The Grist Mill Then and Now

 

By Shawn Harrington

Current Photographs By Hubert Schriebl

Historic Photographs Courtesy of Manchester Historical Society

 

manchester grist mill 1800s

The Grist Mill is shown here in this circa 1890 photograph with then-proprietor Col. Mason S. Colburn of Manchester, standing in the white suitcoat and hat. He also served as namesake for the Colburn House hotel that opened across the street in 1872 and is home of the Northshire Bookstore today.

 

The Grist Mill has been a fixture of Manchester Center’s streetscape since it was rebuilt in the 1840s by Myron Clark, replacing the original mill constructed in the 1790s by Timothy Meade. Clark and his son Augustus developed this portion of the west branch of the Battenkill River into a bustling industrial hub known as Factory Point. There were saw mills, a distillery, woolen mills, marble mills, and a large tannery, whose 60-foot-high stack stood as a sentinel to days past until it was taken down in the 1930s.

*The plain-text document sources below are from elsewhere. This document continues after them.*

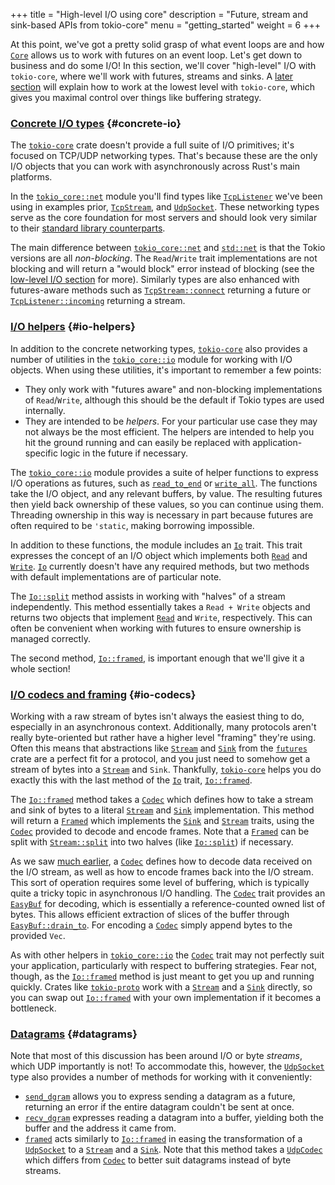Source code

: +++
title = "High-level I/O using core"
description = "Future, stream and sink-based APIs from tokio-core"
menu = "getting_started"
weight = 6
+++

At this point, we've got a pretty solid grasp of what event loops are and how
[`Core`] allows us to work with futures on an event loop. Let's get down to
business and do some I/O! In this section, we'll cover "high-level" I/O with
`tokio-core`, where we'll work with futures, streams and sinks. A
[later section](../../going-deeper/core-low-level) will explain how to work at
the lowest level with `tokio-core`, which gives you maximal control over things
like buffering strategy.

### [Concrete I/O types](#concrete-io) {#concrete-io}

The [`tokio-core`] crate doesn't provide a full suite of I/O primitives; it's
focused on TCP/UDP networking types. That's because these are the only I/O
objects that you can work with asynchronously across Rust's main platforms.

In the [`tokio_core::net`] module you'll find types like
[`TcpListener`] we've been using in examples prior, [`TcpStream`], and
[`UdpSocket`]. These networking types serve as the core foundation for most
servers and should look very similar to their [standard library
counterparts][`std::net`].

The main difference between [`tokio_core::net`] and [`std::net`] is that the
Tokio versions are all *non-blocking*. The `Read`/`Write` trait implementations
are not blocking and will return a "would block" error instead of blocking (see
the [low-level I/O section](../../going-deeper/core-low-level) for more).
Similarly types are also enhanced with futures-aware methods such as
[`TcpStream::connect`] returning a future or [`TcpListener::incoming`] returning
a stream.

### [I/O helpers](#io-helpers) {#io-helpers}

In addition to the concrete networking types, [`tokio-core`] also provides a
number of utilities in the [`tokio_core::io`] module for working with I/O
objects. When using these utilities, it's important to remember a few points:

* They only work with "futures aware" and non-blocking
  implementations of `Read`/`Write`, although this should be the default if Tokio
  types are used internally.
* They are intended to be *helpers*. For your particular use case they may not
  always be the most efficient. The helpers are intended to help you hit the
  ground running and can easily be replaced with application-specific logic in
  the future if necessary.

The [`tokio_core::io`] module provides a suite of helper functions to express
I/O operations as futures, such as [`read_to_end`] or [`write_all`]. The
functions take the I/O object, and any relevant buffers, by value. The resulting
futures then yield back ownership of these values, so you can continue using
them.  Threading ownership in this way is necessary in part because futures are
often required to be `'static`, making borrowing impossible.

In addition to these functions, the module includes an [`Io`] trait. This trait
expresses the concept of an I/O object which implements both [`Read`] and
[`Write`]. [`Io`] currently doesn't have any required methods, but two methods
with default implementations are of particular note.

The [`Io::split`] method assists in working with "halves" of a stream
independently. This method essentially takes a `Read + Write` objects and
returns two objects that implement [`Read`] and `Write`, respectively. This can
often be convenient when working with futures to ensure ownership is
managed correctly.

The second method, [`Io::framed`], is important enough that we'll give it a
whole section!

### [I/O codecs and framing](#io-codecs) {#io-codecs}

Working with a raw stream of bytes isn't always the easiest thing to do,
especially in an asynchronous context. Additionally, many protocols aren't
really byte-oriented but rather have a higher level "framing" they're using.
Often this means that abstractions like [`Stream`] and [`Sink`] from the
[`futures`] crate are a perfect fit for a protocol, and you just need to somehow
get a stream of bytes into a [`Stream`] and `Sink`. Thankfully, [`tokio-core`]
helps you do exactly this with the last method of the [`Io`] trait,
[`Io::framed`].

The [`Io::framed`] method takes a [`Codec`] which defines how to take a stream
and sink of bytes to a literal [`Stream`] and [`Sink`] implementation. This
method will return a [`Framed`] which implements the [`Sink`] and [`Stream`]
traits, using the [`Codec`] provided to decode and encode frames. Note that a
[`Framed`] can be split with [`Stream::split`] into two halves (like
[`Io::split`]) if necessary.

As we saw [much earlier](../simple-server), a [`Codec`] defines how to decode
data received on the I/O stream, as well as how to encode frames back into the
I/O stream. This sort of operation requires some level of buffering, which is
typically quite a tricky topic in asynchronous I/O handling. The [`Codec`] trait
provides an [`EasyBuf`] for decoding, which is essentially a reference-counted
owned list of bytes. This allows efficient extraction of slices of the buffer
through [`EasyBuf::drain_to`]. For encoding a [`Codec`] simply append bytes to
the provided `Vec`.

As with other helpers in [`tokio_core::io`] the [`Codec`] trait may not
perfectly suit your application, particularly with respect to buffering
strategies. Fear not, though, as the [`Io::framed`] method is just meant to get
you up and running quickly. Crates like [`tokio-proto`] work with a [`Stream`]
and a [`Sink`] directly, so you can swap out [`Io::framed`] with your own
implementation if it becomes a bottleneck.

### [Datagrams](#datagrams) {#datagrams}

Note that most of this discussion has been around I/O or byte *streams*, which
UDP importantly is not! To accommodate this, however, the [`UdpSocket`] type
also provides a number of methods for working with it conveniently:

* [`send_dgram`] allows you to express sending a datagram as a future, returning
  an error if the entire datagram couldn't be sent at once.
* [`recv_dgram`] expresses reading a datagram into a buffer, yielding both the
  buffer and the address it came from.
* [`framed`][`UdpSocket::framed`] acts similarly to [`Io::framed`] in easing the
  transformation of a [`UdpSocket`] to a [`Stream`] and a [`Sink`]. Note that
  this method takes a [`UdpCodec`] which differs from [`Codec`] to better suit
  datagrams instead of byte streams.

[IOCP]: https://www.freebsd.org/cgi/man.cgi?query=kqueue&sektion=2
[`Core::handle`]: https://docs.rs/tokio-core/0.1/tokio_core/reactor/struct.Core.html#method.handle
[`Core::run`]: https://docs.rs/tokio-core/0.1/tokio_core/reactor/struct.Core.html#method.run
[`Core`]: https://docs.rs/tokio-core/0.1/tokio_core/reactor/struct.Core.html
[`Event`]: https://docs.rs/mio/0.6/mio/struct.Event.html
[`Future::wait`]: https://docs.rs/futures/0.1/futures/future/trait.Future.html#method.wait
[`Handle::spawn`]: https://docs.rs/tokio-core/0.1/tokio_core/reactor/struct.Handle.html#method.spawn
[`Handle`]: https://docs.rs/tokio-core/0.1/tokio_core/reactor/struct.Handle.html
[`Poll::poll`]: https://docs.rs/mio/0.6/mio/struct.Poll.html#method.poll
[`Poll`]: https://docs.rs/mio/0.6/mio/struct.Poll.html
[`Remote::spawn`]: https://docs.rs/tokio-core/0.1/tokio_core/reactor/struct.Remote.html#method.spawn
[`Remote`]: https://docs.rs/tokio-core/0.1/tokio_core/reactor/struct.Remote.html
[`TcpListener::bind`]: https://docs.rs/tokio-core/0.1/tokio_core/net/struct.TcpListener.html#method.bind
[`TcpListener`]: https://docs.rs/tokio-core/0.1/tokio_core/net/struct.TcpListener.html
[`TcpStream`]: https://docs.rs/tokio-core/0.1/tokio_core/net/struct.TcpStream.html
[`Token`]: https://docs.rs/mio/0.6/mio/struct.Token.html
[`UdpSocket`]: https://docs.rs/tokio-core/0.1/tokio_core/net/struct.UdpSocket.html
[`epoll`]: http://man7.org/linux/man-pages/man7/epoll.7.html
[`futures`]: https://docs.rs/futures/0.1
[`kqueue`]: https://www.freebsd.org/cgi/man.cgi?query=kqueue&sektion=2
[`mio`]: https://docs.rs/mio/0.6
[`tokio_core::reactor`]: https://docs.rs/tokio-core/0.1/tokio_core/reactor/index.html
[`tokio-core`]: https://docs.rs/tokio-core/0.1
[`tokio_core::net`]: https://docs.rs/tokio-core/0.1/tokio_core/net/
[`std::net`]: https://doc.rust-lang.org/std/net/
[`TcpStream::connect`]: https://docs.rs/tokio-core/0.1/tokio_core/net/struct.TcpStream.html#method.connect
[`TcpListener::incoming`]: https://docs.rs/tokio-core/0.1/tokio_core/net/struct.Incoming.html
[`tokio_core::io`]: https://docs.rs/tokio-core/0.1/tokio_core/io/
[`read_to_end`]: https://docs.rs/tokio-core/0.1/tokio_core/io/fn.read_to_end.html
[`write_all`]: https://docs.rs/tokio-core/0.1/tokio_core/io/fn.write_all.html
[`Io`]: https://docs.rs/tokio-core/0.1/tokio_core/io/trait.Io.html
[`Io::split`]: https://docs.rs/tokio-core/0.1/tokio_core/io/trait.Io.html#method.split
[`Io::framed`]: https://docs.rs/tokio-core/0.1/tokio_core/io/trait.Io.html#method.framed
[`Codec`]: https://docs.rs/tokio-core/0.1/tokio_core/io/trait.Codec.html
[`Framed`]: https://docs.rs/tokio-core/0.1/tokio_core/io/struct.Framed.html
[`Read`]: https://doc.rust-lang.org/std/io/trait.Read.html
[`Write`]: https://doc.rust-lang.org/std/io/trait.Write.html
[`Stream`]: https://docs.rs/futures/0.1/futures/stream/trait.Stream.html
[`Sink`]: https://docs.rs/futures/0.1/futures/sink/trait.Sink.html
[`Stream::split`]: https://docs.rs/futures/0.1/futures/stream/trait.Stream.html#method.split
[`EasyBuf`]: https://docs.rs/tokio-core/0.1.1/tokio_core/io/struct.EasyBuf.html
[`EasyBuf::drain_to`]: https://docs.rs/tokio-core/0.1.1/tokio_core/io/struct.EasyBuf.html#method.drain_to
[`tokio-proto`]: https://github.com/tokio-rs/tokio-proto
[`send_dgram`]: https://docs.rs/tokio-core/0.1.1/tokio_core/net/struct.UdpSocket.html#method.send_dgram
[`recv_dgram`]: https://docs.rs/tokio-core/0.1.1/tokio_core/net/struct.UdpSocket.html#method.recv_dgram
[`UdpSocket::framed`]: https://docs.rs/tokio-core/0.1.1/tokio_core/net/struct.UdpSocket.html#method.framed
[`UdpCodec`]: https://docs.rs/tokio-core/0.1.1/tokio_core/net/trait.UdpCodec.html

stratton magazine grist mill

The estimated 100,000 bricks that formed the stack had been sold to Dellwood Cemetery Association, but were smashed beyond use when it fell during demolition.

Toward the end of the century, when efforts were being made by the local trade board to promote Manchester as a destination resort for the city elite, community members decided to remove the industrial stigma of the name Factory Point and rechristened the area Manchester Centre in 1887; the spelling changed in 1895 to Manchester Center.

In 1912, the Norcross and West Marble Company was contracted to replace the iron bridge that spanned the west branch on Main Street and to use materials quarried from their South Dorset property, which today is a popular swimming hole.

Many of the mills by this time had ceased operating, although the Grist Mill continued under other auspices. The Colvin family generated electricity from the waterfalls for a brief period before Earl Fowler returned it to a gristmill during the 1920s, after which it fell into disrepair.

In 1912, the Norcross and West Marble Company constructed the marble-arched bridge from materials quarried in South Dorset and milled in Manchester Depot. Stone from the quarry was also used to construct the New York Public Library on 5th Avenue at 42nd Street in Manhattan. The old quarry remains a popular swimming hole to this day.

manchester grist mill from water

The building just east of the mill, originally used for drying hides for the Clark tannery, changed ownership and purposes over the decades: it became a private residence, an Atlantic and Pacific Tea Company market, a farm equipment store, a diner, and eventually apartments. This building was razed in 1967 when the neighboring automobile dealership extended the size of its sales lot.

manchester vermont mill tannery

The hide-drying building was the last remnant of the Clark tannery to be removed in 1967 across the millpond from the Grist Mill; the 60-foot-high stack towers appear in the background in this circa 1930 image.

 

In the 1970s, Kim Kimball purchased the Grist Mill and carefully restored the building for his real estate business. Meanwhile, across the millpond the dealership property began the long process of conversion to the Factory Point Town Green, completed in the 1990s. The Grist Mill remains in the ownership of the Kimball family and is now the proud home of Stratton Magazine.